Saved entries:
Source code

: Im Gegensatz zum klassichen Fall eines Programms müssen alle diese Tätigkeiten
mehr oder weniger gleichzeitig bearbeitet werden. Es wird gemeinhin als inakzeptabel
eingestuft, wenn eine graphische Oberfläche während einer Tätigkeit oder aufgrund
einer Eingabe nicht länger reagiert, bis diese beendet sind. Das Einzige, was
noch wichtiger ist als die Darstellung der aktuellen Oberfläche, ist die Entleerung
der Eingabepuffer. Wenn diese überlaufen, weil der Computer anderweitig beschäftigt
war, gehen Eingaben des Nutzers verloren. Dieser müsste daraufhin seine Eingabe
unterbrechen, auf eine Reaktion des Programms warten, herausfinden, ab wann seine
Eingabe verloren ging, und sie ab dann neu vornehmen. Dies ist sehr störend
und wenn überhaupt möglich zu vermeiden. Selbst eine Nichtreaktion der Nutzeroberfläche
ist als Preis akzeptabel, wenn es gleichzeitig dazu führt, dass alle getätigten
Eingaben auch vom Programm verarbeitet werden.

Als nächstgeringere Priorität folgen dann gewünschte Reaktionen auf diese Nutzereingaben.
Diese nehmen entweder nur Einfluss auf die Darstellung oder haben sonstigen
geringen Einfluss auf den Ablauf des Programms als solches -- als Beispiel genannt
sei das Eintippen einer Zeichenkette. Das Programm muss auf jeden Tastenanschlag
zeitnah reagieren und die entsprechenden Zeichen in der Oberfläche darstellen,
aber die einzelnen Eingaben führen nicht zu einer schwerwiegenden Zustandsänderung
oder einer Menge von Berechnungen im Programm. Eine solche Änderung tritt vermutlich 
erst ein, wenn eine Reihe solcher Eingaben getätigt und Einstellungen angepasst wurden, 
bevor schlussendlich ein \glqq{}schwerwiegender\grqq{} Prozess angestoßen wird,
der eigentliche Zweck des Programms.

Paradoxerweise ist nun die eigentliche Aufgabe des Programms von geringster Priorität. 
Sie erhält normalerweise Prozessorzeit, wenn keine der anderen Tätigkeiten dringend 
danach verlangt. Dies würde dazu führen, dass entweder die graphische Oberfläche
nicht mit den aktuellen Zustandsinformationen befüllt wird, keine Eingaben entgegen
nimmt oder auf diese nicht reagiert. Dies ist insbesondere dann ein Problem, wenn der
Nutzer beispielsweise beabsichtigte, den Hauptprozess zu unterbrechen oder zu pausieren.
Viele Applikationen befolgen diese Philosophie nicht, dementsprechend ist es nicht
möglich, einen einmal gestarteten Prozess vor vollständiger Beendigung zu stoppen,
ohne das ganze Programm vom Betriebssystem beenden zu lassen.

▶ **Problem requirements**
Copy out each entry once more, character for character.

▶ **Result of the task**
Source code

: Im Gegensatz zum klassichen Fall eines Programms müssen alle diese Tätigkeiten
mehr oder weniger gleichzeitig bearbeitet werden. Es wird gemeinhin als inakzeptabel
eingestuft, wenn eine graphische Oberfläche während einer Tätigkeit oder aufgrund
einer Eingabe nicht länger reagiert, bis diese beendet sind. Das Einzige, was
noch wichtiger ist als die Darstellung der aktuellen Oberfläche, ist die Entleerung
der Eingabepuffer. Wenn diese überlaufen, weil der Computer anderweitig beschäftigt
war, gehen Eingaben des Nutzers verloren. Dieser müsste daraufhin seine Eingabe
unterbrechen, auf eine Reaktion des Programms warten, herausfinden, ab wann seine
Eingabe verloren ging, und sie ab dann neu vornehmen. Dies ist sehr störend
und wenn überhaupt möglich zu vermeiden. Selbst eine Nichtreaktion der Nutzeroberfläche
ist als Preis akzeptabel, wenn es gleichzeitig dazu führt, dass alle getätigten
Eingaben auch vom Programm verarbeitet werden.

Als nächstgeringere Priorität folgen dann gewünschte Reaktionen auf diese Nutzereingaben.
Diese nehmen entweder nur Einfluss auf die Darstellung oder haben sonstigen
geringen Einfluss auf den Ablauf des Programms als solches -- als Beispiel genannt
sei das Eintippen einer Zeichenkette. Das Programm muss auf jeden Tastenanschlag
zeitnah reagieren und die entsprechenden Zeichen in der Oberfläche darstellen,
aber die einzelnen Eingaben führen nicht zu einer schwerwiegenden Zustandsänderung
oder einer Menge von Berechnungen im Programm. Eine solche Änderung tritt vermutlich 
erst ein, wenn eine Reihe solcher Eingaben getätigt und Einstellungen angepasst wurden, 
bevor schlussendlich ein \glqq{}schwerwiegender\grqq{} Prozess angestoßen wird,
der eigentliche Zweck des Programms.

Paradoxerweise ist nun die eigentliche Aufgabe des Programms von geringster Priorität. 
Sie erhält normalerweise Prozessorzeit, wenn keine der anderen Tätigkeiten dringend 
danach verlangt. Dies würde dazu führen, dass entweder die graphische Oberfläche
nicht mit den aktuellen Zustandsinformationen befüllt wird, keine Eingaben entgegen
nimmt oder auf diese nicht reagiert. Dies ist insbesondere dann ein Problem, wenn der
Nutzer beispielsweise beabsichtigte, den Hauptprozess zu unterbrechen oder zu pausieren.
Viele Applikationen befolgen diese Philosophie nicht, dementsprechend ist es nicht
möglich, einen einmal gestarteten Prozess vor vollständiger Beendigung zu stoppen,
ohne das ganze Programm vom Betriebssystem beenden zu lassen.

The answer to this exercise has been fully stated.